START Source records

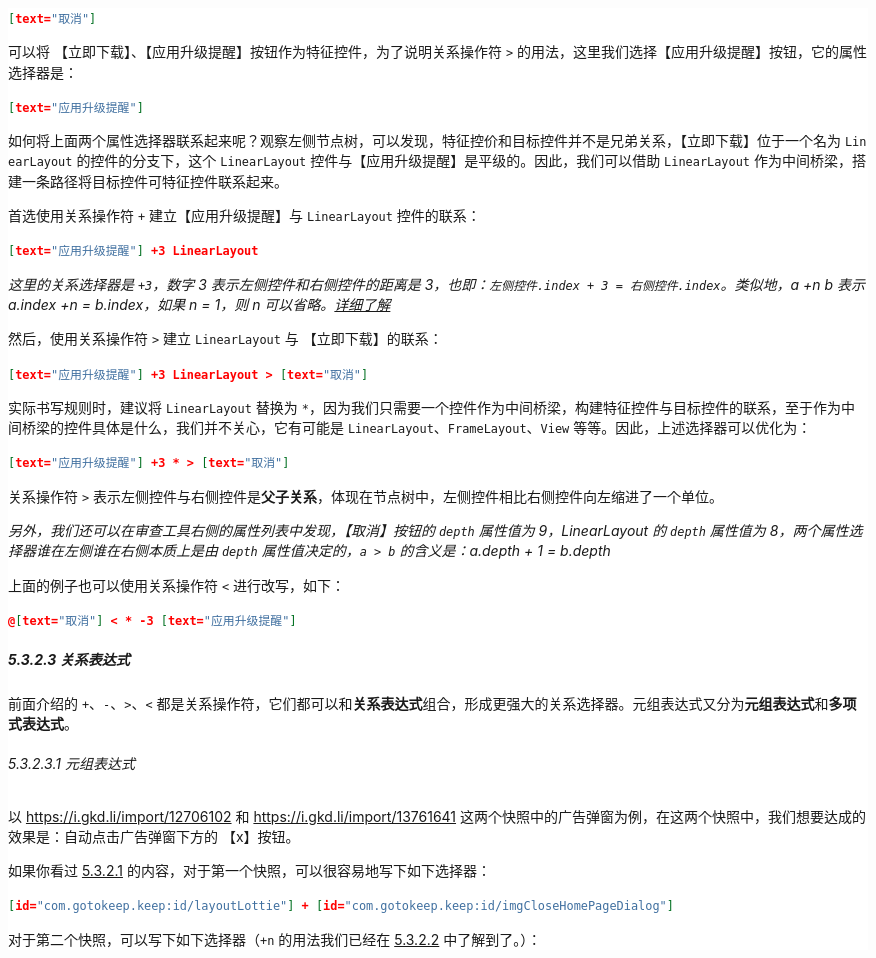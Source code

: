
 ```json
[text="取消"]
```

可以将 【立即下载】、【应用升级提醒】按钮作为特征控件，为了说明关系操作符 `>` 的用法，这里我们选择【应用升级提醒】按钮，它的属性选择器是：

```json
[text="应用升级提醒"]
```

如何将上面两个属性选择器联系起来呢？观察左侧节点树，可以发现，特征控价和目标控件并不是兄弟关系，【立即下载】位于一个名为 `LinearLayout` 的控件的分支下，这个 `LinearLayout` 控件与【应用升级提醒】是平级的。因此，我们可以借助 `LinearLayout` 作为中间桥梁，搭建一条路径将目标控件可特征控件联系起来。

首选使用关系操作符 `+` 建立【应用升级提醒】与 `LinearLayout` 控件的联系：

```json
[text="应用升级提醒"] +3 LinearLayout
```

_这里的关系选择器是 `+3`，数字 3 表示左侧控件和右侧控件的距离是 3，也即：`左侧控件.index + 3 = 右侧控件.index`。类似地，a +n b 表示 a.index +n = b.index，如果 n = 1，则 n 可以省略。[详细了解](#53232-多项式表达式)_

然后，使用关系操作符 `>` 建立 `LinearLayout` 与 【立即下载】的联系：

```json
[text="应用升级提醒"] +3 LinearLayout > [text="取消"]
```

实际书写规则时，建议将 `LinearLayout` 替换为 `*`，因为我们只需要一个控件作为中间桥梁，构建特征控件与目标控件的联系，至于作为中间桥梁的控件具体是什么，我们并不关心，它有可能是 `LinearLayout`、`FrameLayout`、`View` 等等。因此，上述选择器可以优化为：

```json
[text="应用升级提醒"] +3 * > [text="取消"]
```

关系操作符 `>` 表示左侧控件与右侧控件是**父子关系**，体现在节点树中，左侧控件相比右侧控件向左缩进了一个单位。

_另外，我们还可以在审查工具右侧的属性列表中发现，【取消】按钮的 `depth` 属性值为 9，LinearLayout 的 `depth` 属性值为 8，两个属性选择器谁在左侧谁在右侧本质上是由 `depth` 属性值决定的，`a > b` 的含义是：a.depth + 1 = b.depth_

上面的例子也可以使用关系操作符 `<` 进行改写，如下：

```json
@[text="取消"] < * -3 [text="应用升级提醒"]
```

##### 5.3.2.3 关系表达式

前面介绍的 `+`、`-`、`>`、`<` 都是关系操作符，它们都可以和**关系表达式**组合，形成更强大的关系选择器。元组表达式又分为**元组表达式**和**多项式表达式**。

###### 5.3.2.3.1 元组表达式

以 https://i.gkd.li/import/12706102 和 https://i.gkd.li/import/13761641 这两个快照中的广告弹窗为例，在这两个快照中，我们想要达成的效果是：自动点击广告弹窗下方的 【x】按钮。

如果你看过 [5.3.2.1](#5321-兄弟节点) 的内容，对于第一个快照，可以很容易地写下如下选择器：

```json
[id="com.gotokeep.keep:id/layoutLottie"] + [id="com.gotokeep.keep:id/imgCloseHomePageDialog"]
```

对于第二个快照，可以写下如下选择器（`+n` 的用法我们已经在 [5.3.2.2](#5322-父子节点) 中了解到了。）：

END Source records

Problem requirements |
Output every record above verbatim, excluding images.

Your response |
Source code

:
 ```json
[text="取消"]
```

可以将 【立即下载】、【应用升级提醒】按钮作为特征控件，为了说明关系操作符 `>` 的用法，这里我们选择【应用升级提醒】按钮，它的属性选择器是：

```json
[text="应用升级提醒"]
```

如何将上面两个属性选择器联系起来呢？观察左侧节点树，可以发现，特征控价和目标控件并不是兄弟关系，【立即下载】位于一个名为 `LinearLayout` 的控件的分支下，这个 `LinearLayout` 控件与【应用升级提醒】是平级的。因此，我们可以借助 `LinearLayout` 作为中间桥梁，搭建一条路径将目标控件可特征控件联系起来。

首选使用关系操作符 `+` 建立【应用升级提醒】与 `LinearLayout` 控件的联系：

```json
[text="应用升级提醒"] +3 LinearLayout
```

_这里的关系选择器是 `+3`，数字 3 表示左侧控件和右侧控件的距离是 3，也即：`左侧控件.index + 3 = 右侧控件.index`。类似地，a +n b 表示 a.index +n = b.index，如果 n = 1，则 n 可以省略。[详细了解](#53232-多项式表达式)_

然后，使用关系操作符 `>` 建立 `LinearLayout` 与 【立即下载】的联系：

```json
[text="应用升级提醒"] +3 LinearLayout > [text="取消"]
```

实际书写规则时，建议将 `LinearLayout` 替换为 `*`，因为我们只需要一个控件作为中间桥梁，构建特征控件与目标控件的联系，至于作为中间桥梁的控件具体是什么，我们并不关心，它有可能是 `LinearLayout`、`FrameLayout`、`View` 等等。因此，上述选择器可以优化为：

```json
[text="应用升级提醒"] +3 * > [text="取消"]
```

关系操作符 `>` 表示左侧控件与右侧控件是**父子关系**，体现在节点树中，左侧控件相比右侧控件向左缩进了一个单位。

_另外，我们还可以在审查工具右侧的属性列表中发现，【取消】按钮的 `depth` 属性值为 9，LinearLayout 的 `depth` 属性值为 8，两个属性选择器谁在左侧谁在右侧本质上是由 `depth` 属性值决定的，`a > b` 的含义是：a.depth + 1 = b.depth_

上面的例子也可以使用关系操作符 `<` 进行改写，如下：

```json
@[text="取消"] < * -3 [text="应用升级提醒"]
```

##### 5.3.2.3 关系表达式

前面介绍的 `+`、`-`、`>`、`<` 都是关系操作符，它们都可以和**关系表达式**组合，形成更强大的关系选择器。元组表达式又分为**元组表达式**和**多项式表达式**。

###### 5.3.2.3.1 元组表达式

以 https://i.gkd.li/import/12706102 和 https://i.gkd.li/import/13761641 这两个快照中的广告弹窗为例，在这两个快照中，我们想要达成的效果是：自动点击广告弹窗下方的 【x】按钮。

如果你看过 [5.3.2.1](#5321-兄弟节点) 的内容，对于第一个快照，可以很容易地写下如下选择器：

```json
[id="com.gotokeep.keep:id/layoutLottie"] + [id="com.gotokeep.keep:id/imgCloseHomePageDialog"]
```

对于第二个快照，可以写下如下选择器（`+n` 的用法我们已经在 [5.3.2.2](#5322-父子节点) 中了解到了。）：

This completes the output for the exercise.